What is required:
Go through the records and report each line holding the string "that".

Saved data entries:
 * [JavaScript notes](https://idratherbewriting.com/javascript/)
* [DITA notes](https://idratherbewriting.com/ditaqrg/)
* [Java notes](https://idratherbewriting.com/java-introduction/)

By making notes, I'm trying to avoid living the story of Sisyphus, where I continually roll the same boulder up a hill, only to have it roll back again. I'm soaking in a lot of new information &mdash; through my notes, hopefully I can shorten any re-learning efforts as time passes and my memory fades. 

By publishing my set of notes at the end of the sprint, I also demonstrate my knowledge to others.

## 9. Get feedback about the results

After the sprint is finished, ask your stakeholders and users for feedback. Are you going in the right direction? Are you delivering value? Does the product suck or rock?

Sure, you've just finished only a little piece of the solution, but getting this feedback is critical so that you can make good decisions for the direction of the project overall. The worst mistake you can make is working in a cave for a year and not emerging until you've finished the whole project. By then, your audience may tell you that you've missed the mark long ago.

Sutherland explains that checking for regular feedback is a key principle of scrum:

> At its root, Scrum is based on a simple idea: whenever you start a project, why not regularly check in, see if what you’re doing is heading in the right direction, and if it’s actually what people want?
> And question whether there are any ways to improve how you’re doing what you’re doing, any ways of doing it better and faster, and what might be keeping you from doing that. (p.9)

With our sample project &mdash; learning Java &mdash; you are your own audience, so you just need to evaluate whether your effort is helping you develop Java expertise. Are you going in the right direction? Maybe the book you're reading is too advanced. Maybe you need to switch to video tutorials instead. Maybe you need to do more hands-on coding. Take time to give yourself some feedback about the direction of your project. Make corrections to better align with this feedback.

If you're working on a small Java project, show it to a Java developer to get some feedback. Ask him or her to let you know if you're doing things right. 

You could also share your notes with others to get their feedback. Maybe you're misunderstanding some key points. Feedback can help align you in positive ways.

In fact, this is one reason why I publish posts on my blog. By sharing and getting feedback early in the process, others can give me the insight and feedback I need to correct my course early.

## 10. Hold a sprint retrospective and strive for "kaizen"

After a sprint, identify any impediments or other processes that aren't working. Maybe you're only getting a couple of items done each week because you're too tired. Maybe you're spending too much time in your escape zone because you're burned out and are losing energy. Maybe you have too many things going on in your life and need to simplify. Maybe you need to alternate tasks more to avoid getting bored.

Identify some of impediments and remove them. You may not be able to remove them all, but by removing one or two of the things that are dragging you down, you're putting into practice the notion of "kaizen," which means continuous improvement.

Solution to this exercise:
Sure, you've just finished only a little piece of the solution, but getting this feedback is critical so that you can make good decisions for the direction of the project overall. The worst mistake you can make is working in a cave for a year and not emerging until you've finished the whole project. By then, your audience may tell you that you've missed the mark long ago.
Sutherland explains that checking for regular feedback is a key principle of scrum:
> And question whether there are any ways to improve how you’re doing what you’re doing, any ways of doing it better and faster, and what might be keeping you from doing that. (p.9)
After a sprint, identify any impediments or other processes that aren't working. Maybe you're only getting a couple of items done each week because you're too tired. Maybe you're spending too much time in your escape zone because you're burned out and are losing energy. Maybe you have too many things going on in your life and need to simplify. Maybe you need to alternate tasks more to avoid getting bored.
Identify some of impediments and remove them. You may not be able to remove them all, but by removing one or two of the things that are dragging you down, you're putting into practice the notion of "kaizen," which means continuous improvement.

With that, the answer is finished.